And then again, another poem by the same author:
'There
was, before me,
Mile upon mile
Of snow, ice, burning sand.
And yet I could look beyond all this,
To a place of infinite beauty;
And I could see the loveliness of her
Who walked in the shade of the trees.
When I gazed,
All was lost
But this place of beauty and her.
When I gazed
And in my gazing, desired,
Then came again
Mile upon mile
Of snow, ice, burning sand.'
"Now
here you will observe," continued Socrates, "the
tendencies which appeared in the first poem have become
pronounced and exaggerated. A mild lunacy in the one
has become settled madness in the other. So that I should
say Mr. Crane is at least one exception to the general
prevalence of imbecility. And then, too, there is that
beautiful poet, Emily Dickinson. She too, with her decidedly
Emersonian manner of expression, her mystic and pregnant
stanzas, is a very tonic stimulus to our slothful thinking.

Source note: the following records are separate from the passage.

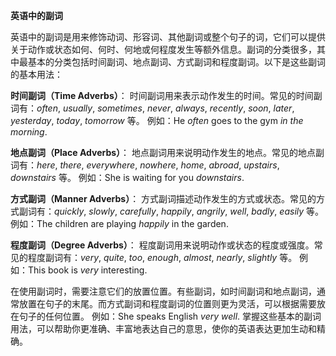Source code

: **英语中的副词**

英语中的副词是用来修饰动词、形容词、其他副词或整个句子的词，它们可以提供关于动作或状态如何、何时、何地或何程度发生等额外信息。副词的分类很多，其中最基本的分类包括时间副词、地点副词、方式副词和程度副词。以下是这些副词的基本用法：

**时间副词（Time Adverbs）**： 时间副词用来表示动作发生的时间。常见的时间副词有：*often*, *usually*, *sometimes*, *never*, *always*, *recently*, *soon*, *later*, *yesterday*, *today*, *tomorrow* 等。
例如：He *often* goes to the gym *in the morning*.

**地点副词（Place Adverbs）**： 地点副词用来说明动作发生的地点。常见的地点副词有：*here*, *there*, *everywhere*, *nowhere*, *home*, *abroad*, *upstairs*, *downstairs* 等。
例如：She is waiting for you *downstairs*.

**方式副词（Manner Adverbs）**： 方式副词描述动作发生的方式或状态。常见的方式副词有：*quickly*, *slowly*, *carefully*, *happily*, *angrily*, *well*, *badly*, *easily* 等。
例如：The children are playing *happily* in the garden.

**程度副词（Degree Adverbs）**： 程度副词用来说明动作或状态的程度或强度。常见的程度副词有：*very*, *quite*, *too*, *enough*, *almost*, *nearly*, *slightly* 等。
例如：This book is *very* interesting.

在使用副词时，需要注意它们的放置位置。有些副词，如时间副词和地点副词，通常放置在句子的末尾。而方式副词和程度副词的位置则更为灵活，可以根据需要放在句子的任何位置。
例如：She speaks English *very* *well*.
掌握这些基本的副词用法，可以帮助你更准确、丰富地表达自己的意思，使你的英语表达更加生动和精确。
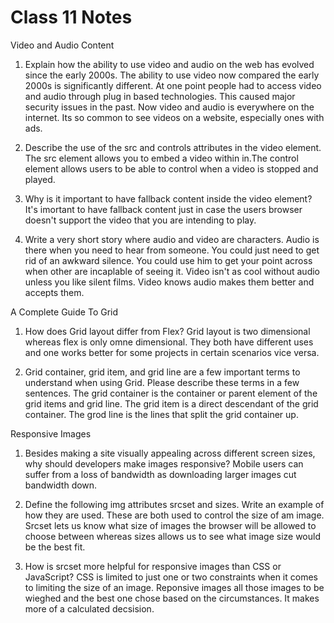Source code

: # Class 11 Notes

Video and Audio Content

1. Explain how the ability to use video and audio on the web has evolved since the early 2000s.
The ability to use video now compared the early 2000s is significantly different. At one point people had to access video and audio through plug in based technologies. This caused major security issues in the past. Now video and audio is everywhere on the internet. Its so common to see videos on a website, especially ones with ads.

2. Describe the use of the src and controls attributes in the video element.
The src element allows you to embed a video within in.The control element allows users to be able to control when a video is stopped and played.

3. Why is it important to have fallback content inside the video element?
It's imortant to have fallback content just in case the users browser doesn't support the video that you are intending to play.

4. Write a very short story where audio and video are characters.
Audio is there when you need to hear from someone. You could just need to get rid of an awkward silence. You could use him to get your point across when other are incaplable of seeing it. Video isn't as cool without audio unless you like silent films. Video knows audio makes them better and accepts them.

A Complete Guide To Grid

1. How does Grid layout differ from Flex?
Grid layout is two dimensional whereas flex is only omne dimensional. They both have different uses and one works better for some projects in certain scenarios vice versa.

2. Grid container, grid item, and grid line are a few important terms to understand when using Grid. Please describe these terms in a few sentences.
The grid container is the container or parent element of the grid items and grid line. The grid item is a direct descendant of the grid container. The grod line is the lines that split the grid container up.


Responsive Images

1. Besides making a site visually appealing across different screen sizes, why should developers make images responsive?
Mobile users can suffer from a loss of bandwidth as downloading larger images cut bandwidth down.

2. Define the following img attributes srcset and sizes. Write an example of how they are used.
These are both used to control the size of am image. Srcset lets us know what size of images the browser will be allowed to choose between whereas sizes allows us to see what image size would be the best fit.

3. How is srcset more helpful for responsive images than CSS or JavaScript?
CSS is limited to just one or two constraints when it comes to limiting the size of an image. Reponsive images all those images to be wieghed and the best one chose based on the circumstances. It makes more of a calculated decsision.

It seems to be that one would have to class her with
Blake and Shelley, with the seers of visions and the
dreamers of dreams, with the rapt saints and prophets,
the thoroughly inspired."
"Well,
Socrates, since you have spoken of the appearance of
traits of madness and traits of imbecility in literature,
I almost shrink from asking you about traits of debauchery.
It is something which we do not like to think about.
It seems to be a tendency much more debasing than the
other two, much more within our own control, and much
more widely spread."
"You
need not fear," Socrates replied. "For although
a tendency to debauchery may be a very general human
calamity, I do not think it is very prevalent in art.
You told me that it seemed to you debauchery implied
an excess of the physical and mental endowments in a
man, overbalancing the emotional or spiritual part in
him. So that one of the characteristics of debauchery,
or rather the chief characteristic of it, is insincerity.
The ingenuity of the mind and the activity of the senses
combining to find play and scope, without, as we say,
having much heart. And a lack of heart, a lack of zeal,
a lack of conviction, insincerity in short, is that
trait which marks a tendency towards debauchery in art.
Perhaps one might say, therefore, that the debauchee
in real life has his counterpart in the dilettante in
the realm of art. So that everything consciously imitative
or derivative, everything done by way of a jest in literature
or art, is of the nature of debauchery, anything done
for the effect merely, anything which does not embody
the honest feeling of the artist. This is a pretty large
subject, and you may look at it from a number of different
sides. But I take it, we are regarding art and poetry
from a very serious point of view, the point of view
which allows us to include all the great poets of the
world and all the great thinkers and teachers, like
Job and Dante and Omar and the rest. Well, in that case,
you will see how important a thing art is to the world,
and how really horrified the world is at anything like
dishonesty or insincerity in art. The judgment of time
shows us that men can overlook imbecility or the excess
of sentiment, that they can overlook madness or the
excess of visionary thinking, but they find it hard
to forgive debauchery or the taint of insincerity in
art. I spoke of things done by way of a jest in art.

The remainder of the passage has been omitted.